▶ _Brief_: Return each line of the data below that contains the string "appkanoonmarisa".

▶ _Source data_:
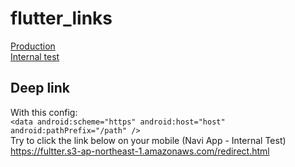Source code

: # flutter_links

<a href="https://play.google.com/store/apps/details?id=co.appkanoonmarisa.bmicalculator">Production</a>
<br/>
<a href="https://play.google.com/apps/test/co.appkanoonmarisa.bmicalculator/5">Internal test</a>
<br/>

## Deep link
With this config:
<br />
`<data android:scheme="https"
       android:host="host"
       android:pathPrefix="/path" />`
<br />
Try to click the link below on your mobile (Navi App - Internal Test)<br/>
<a href="https://fultter.s3-ap-northeast-1.amazonaws.com/redirect.html">https://fultter.s3-ap-northeast-1.amazonaws.com/redirect.html</a>


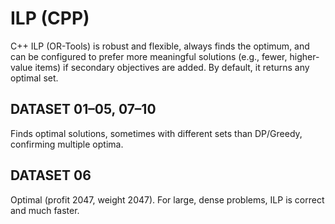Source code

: # ILP (CPP)

C++ ILP (OR-Tools) is robust and flexible, always finds the optimum, and can be configured to prefer more meaningful solutions (e.g., fewer, higher-value items) if secondary objectives are added. By default, it returns any optimal set.

## DATASET 01–05, 07–10

Finds optimal solutions, sometimes with different sets than DP/Greedy, confirming multiple optima.

## DATASET 06

Optimal (profit 2047, weight 2047). For large, dense problems, ILP is correct and much faster.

▶ _Reply to the exercise_:
<a href="https://play.google.com/store/apps/details?id=co.appkanoonmarisa.bmicalculator">Production</a>
<a href="https://play.google.com/apps/test/co.appkanoonmarisa.bmicalculator/5">Internal test</a>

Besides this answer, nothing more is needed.